BEGIN INFORMATION GIVEN

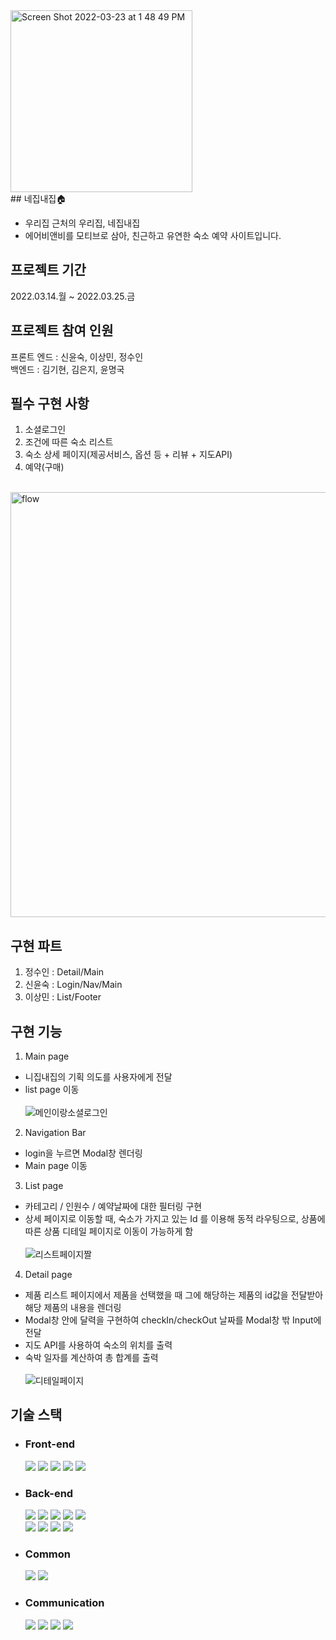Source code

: <img width="291" alt="Screen Shot 2022-03-23 at 1 48 49 PM" src="https://user-images.githubusercontent.com/96307128/160246803-a9ea9f21-37eb-4bff-b8c2-1d055e7cadd5.png">
<br>
## 네집내집🏠

- 우리집 근처의 우리집, 네집내집
- 에어비앤비를 모티브로 삼아, 친근하고 유연한 숙소 예약 사이트입니다.

## 프로젝트 기간

2022.03.14.월 ~ 2022.03.25.금

## 프로젝트 참여 인원

프론트 엔드 : 신윤숙, 이상민, 정수인  
백엔드 : 김기현, 김은지, 윤명국

## 필수 구현 사항

1. 소셜로그인
2. 조건에 따른 숙소 리스트
3. 숙소 상세 페이지(제공서비스, 옵션 등 + 리뷰 + 지도API)
4. 예약(구매)<br><br>
<img width="680" alt="flow" src="https://user-images.githubusercontent.com/96307128/160084415-5b714c02-fe14-4dd9-ad39-980c9dac6493.png">

## 구현 파트

1. 정수인 : Detail/Main
2. 신윤숙 : Login/Nav/Main
3. 이상민 : List/Footer

## 구현 기능
1. Main page
 - 니집내집의 기획 의도를 사용자에게 전달
 - list page 이동<br><br>
 ![메인이랑소셜로그인](https://user-images.githubusercontent.com/96307128/160083972-224e8519-2e27-4937-ad36-e6a1e356d64e.gif)

2. Navigation Bar
 - login을 누르면 Modal창 렌더링
 - Main page 이동
 
3. List page
 - 카테고리 / 인원수 / 예약날짜에 대한 필터링 구현
 - 상세 페이지로 이동할 때, 숙소가 가지고 있는 Id 를 이용해 동적 라우팅으로, 상품에 따른 상품 디테일 페이지로 이동이 가능하게 함<br><br>
 ![리스트페이지짤](https://user-images.githubusercontent.com/96307128/160084264-f66ef696-a57b-4ab9-8f3a-05396a140fb3.gif)

4. Detail page
 - 제품 리스트 페이지에서 제품을 선택했을 때 그에 해당하는 제품의 id값을 전달받아 해당 제품의 내용을 렌더링
 - Modal창 안에 달력을 구현하여 checkIn/checkOut 날짜를 Modal창 밖 Input에 전달
 - 지도 API를 사용하여 숙소의 위치를 출력
 - 숙박 일자를 계산하여 총 합계를 출력<br><br>
![디테일페이지](https://user-images.githubusercontent.com/96307128/160084293-a8b36541-8457-4850-9a97-3ed838cace2e.gif)

## 기술 스택
 * ### Front-end  
    <a href="#"><img src="https://img.shields.io/badge/HTML-DD4B25?style=plastic&logo=html&logoColor=white"/></a>
    <a href="#"><img src="https://img.shields.io/badge/SASS-254BDD?style=plastic&logo=sass&logoColor=white"/></a>
    <a href="#"><img src="https://img.shields.io/badge/javascript-EFD81D?style=plastic&logo=javascript&logoColor=white"/></a>
    <a href="#"><img src="https://img.shields.io/badge/React-68D5F3?style=plastic&logo=react&logoColor=white"/></a>
    <a href="#"><img src="https://img.shields.io/badge/styled components-f2af9b?style=plastic&logo=styled-components &logoColor=white"/></a>
    
 * ### Back-end  
    <a href="#"><img src="https://img.shields.io/badge/python-3873A9?style=plastic&logo=python&logoColor=white"/></a>
    <a href="#"><img src="https://img.shields.io/badge/Django-0B4B33?style=plastic&logo=django&logoColor=white"/></a>
    <a href="#"><img src="https://img.shields.io/badge/MySQL-005E85?style=plastic&logo=mysql&logoColor=white"/></a>
    <a href="#"><img src="https://img.shields.io/badge/bcrypt-525252?style=plastic&logo=bcrypt&logoColor=white"/></a>
    <a href="#"><img src="https://img.shields.io/badge/postman-F76934?style=plastic&logo=postman&logoColor=white"/></a> <br/>
    <a href="#"><img src="https://img.shields.io/badge/docker-0040FF?style=plastic&logo=docker&logoColor=white"/></a> 
    <a href="#"><img src="https://img.shields.io/badge/AWS RDS-FF9701?style=plastic&logo=rds&logoColor=white"/></a>
    <a href="#"><img src="https://img.shields.io/badge/AWS S3-FF9701?style=plastic&logo=rds&logoColor=white"/></a>
    <a href="#"><img src="https://img.shields.io/badge/AWS EC2-FF9701?style=plastic&logo=rds&logoColor=white"/></a>
    
* ### Common  
    <a href="#"><img src="https://img.shields.io/badge/git-E84E32?style=plastic&logo=git&logoColor=white"/></a>
    <a href="#"><img src="https://img.shields.io/badge/RESTful API-415296?style=plastic&logoColor=white"/></a>
* ### Communication  
    <a href="#"><img src="https://img.shields.io/badge/github-1B1E23?style=plastic&logo=github&logoColor=white"/></a>
    <a href="#"><img src="https://img.shields.io/badge/Slack-D91D57?style=plastic&logo=slack&logoColor=white"/></a>
    <a href="#"><img src="https://img.shields.io/badge/Trello-2580F7?style=plastic&logo=trello&logoColor=white"/></a>
    <a href="#"><img src="https://img.shields.io/badge/Notion-F7F7F7?style=plastic&logo=notion&logoColor=black"/></a>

END INFORMATION GIVEN

*WHAT THE TASK REQUIRES*:
Go through the material above and report each line containing "Modal창".

*REPLY TO THE EXERCISE*:
 - login을 누르면 Modal창 렌더링
 - Modal창 안에 달력을 구현하여 checkIn/checkOut 날짜를 Modal창 밖 Input에 전달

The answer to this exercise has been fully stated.